Phenotypic scores were defined as the average expression levels of the signature genes. The signature genes [43] used to define the M1/M2 phenotype scores of the macrophage clusters and the migration and activation scores of the DC clusters are listed in the Supplementary Table 10.

Cytokine measurement by Luminex and statistic

Cytokines that include 6Ckine/CCL21, BCA-1/CXCL13, CTACK/CCL27, ENA-78/CXCL5, Eotaxin/CCL11, Eotaxin-2/CCL24, Eotaxin-3/CCL26, Fractalkine/CX3CL1, GCP-2/CXCL6, GM-CSF, Gro-α/CXCL1, Gro-β/CXCL2, I-309/CCL1, IFN-ϒ, IL-1β, IL-2, IL-4, IL-6, IL-8 / CXCL8, IL-10, IL-16, IP-10/CXCL10, I-TAC/CXCL11, MCP-1/CCL2, MCP-2/CCL8, MCP-3/CCL7, MCP-4/CCL13, MDC/CCL22, MIF, MIG/CXCL9, MIP-1α/CCL3, MIP-1δ/CCL15, MIP-3α/CCL20, MIP-3β/CCL19, MPIF-1/CCL23, SCYB16/CXCL16, SDF-1α+β/CXCL12, TARC/CCL17, TECK/CCL25, TNF-α were detected in CIP+ and CIP− BALF samples according to the instruction (Bio-Rad, Bio-Plex Pro™ Human Chemokine Panel, 40-Plex), each group contains over five samples. The expression matrix of cytokines is listed in Supplementary Table 11 and was scaled and clustered using complete linkage clustering and Euclidean distance using a heatmap. A Student’s T test was used to compare the mean differences between the control and CIP cytokine values.

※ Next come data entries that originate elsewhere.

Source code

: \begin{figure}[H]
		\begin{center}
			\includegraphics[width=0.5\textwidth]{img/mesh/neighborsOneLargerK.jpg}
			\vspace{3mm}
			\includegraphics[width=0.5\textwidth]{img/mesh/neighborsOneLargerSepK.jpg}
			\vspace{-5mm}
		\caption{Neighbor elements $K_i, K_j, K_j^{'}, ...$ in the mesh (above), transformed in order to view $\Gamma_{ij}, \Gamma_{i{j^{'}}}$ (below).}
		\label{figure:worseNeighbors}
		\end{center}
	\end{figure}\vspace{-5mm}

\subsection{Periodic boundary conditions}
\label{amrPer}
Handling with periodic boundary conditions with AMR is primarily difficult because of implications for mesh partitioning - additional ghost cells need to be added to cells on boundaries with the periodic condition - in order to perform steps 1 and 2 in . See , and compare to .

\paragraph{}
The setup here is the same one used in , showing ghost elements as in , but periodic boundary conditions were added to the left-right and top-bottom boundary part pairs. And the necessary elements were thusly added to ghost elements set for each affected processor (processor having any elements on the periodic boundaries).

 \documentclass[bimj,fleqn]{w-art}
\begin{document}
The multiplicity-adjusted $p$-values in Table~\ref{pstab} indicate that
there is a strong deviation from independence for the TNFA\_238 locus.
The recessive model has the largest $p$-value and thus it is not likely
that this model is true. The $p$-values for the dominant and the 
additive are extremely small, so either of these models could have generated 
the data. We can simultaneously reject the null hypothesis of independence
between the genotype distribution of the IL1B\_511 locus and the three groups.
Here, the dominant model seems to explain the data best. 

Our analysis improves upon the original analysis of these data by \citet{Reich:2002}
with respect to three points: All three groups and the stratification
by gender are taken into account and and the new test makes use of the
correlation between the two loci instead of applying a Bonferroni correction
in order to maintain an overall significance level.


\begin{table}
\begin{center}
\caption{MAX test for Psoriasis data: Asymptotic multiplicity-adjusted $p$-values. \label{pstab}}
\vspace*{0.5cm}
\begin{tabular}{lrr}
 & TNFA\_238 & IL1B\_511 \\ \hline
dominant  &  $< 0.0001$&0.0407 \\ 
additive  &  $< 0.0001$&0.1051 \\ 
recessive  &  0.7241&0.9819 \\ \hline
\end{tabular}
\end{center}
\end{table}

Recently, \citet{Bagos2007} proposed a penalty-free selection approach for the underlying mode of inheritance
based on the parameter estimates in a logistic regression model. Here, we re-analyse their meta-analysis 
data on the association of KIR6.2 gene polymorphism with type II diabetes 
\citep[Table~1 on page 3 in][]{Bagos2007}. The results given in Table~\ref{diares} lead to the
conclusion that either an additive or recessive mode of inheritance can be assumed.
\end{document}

Statistical significance was established at p < 0.05.

Flow cytometry

To validate the scRNA-seq findings, the following antibodies were used: anti-human CD45 (AmCyan, 339203, Biosciences), Anti-Human CD3 (Pacific Blue, 300330, Biolegend), anti-human CD4 (PE/Cyanine7, 300512, Biolegend), anti-human CD8a (APC/Cyanine7, 300926, Biolegend), Anti-Human CD274 (APC, 329707, Biolegend), Anti-Human CXCL13 (APC, WA3170553, Invitrogen), anti-human/mouse Granzyme B (FITC, 515403, Biolegend), anti-human Granzyme K (FITC, 370507, Biolegend), Anti-Ki-67 (PE, 556027, Biosciences), anti-human CD68 (PE, 333808, Biolegend), κ isotype Ctrl (PE, 400112, Biolegend), κ isotype Ctrl (FC) (APC, 400122, Biolegend), κ isotype Ctrl (FITC, 981802, Biolegend). Stained cells were detected using a BD FACSCantoTM II and analyzed using FlowJo software.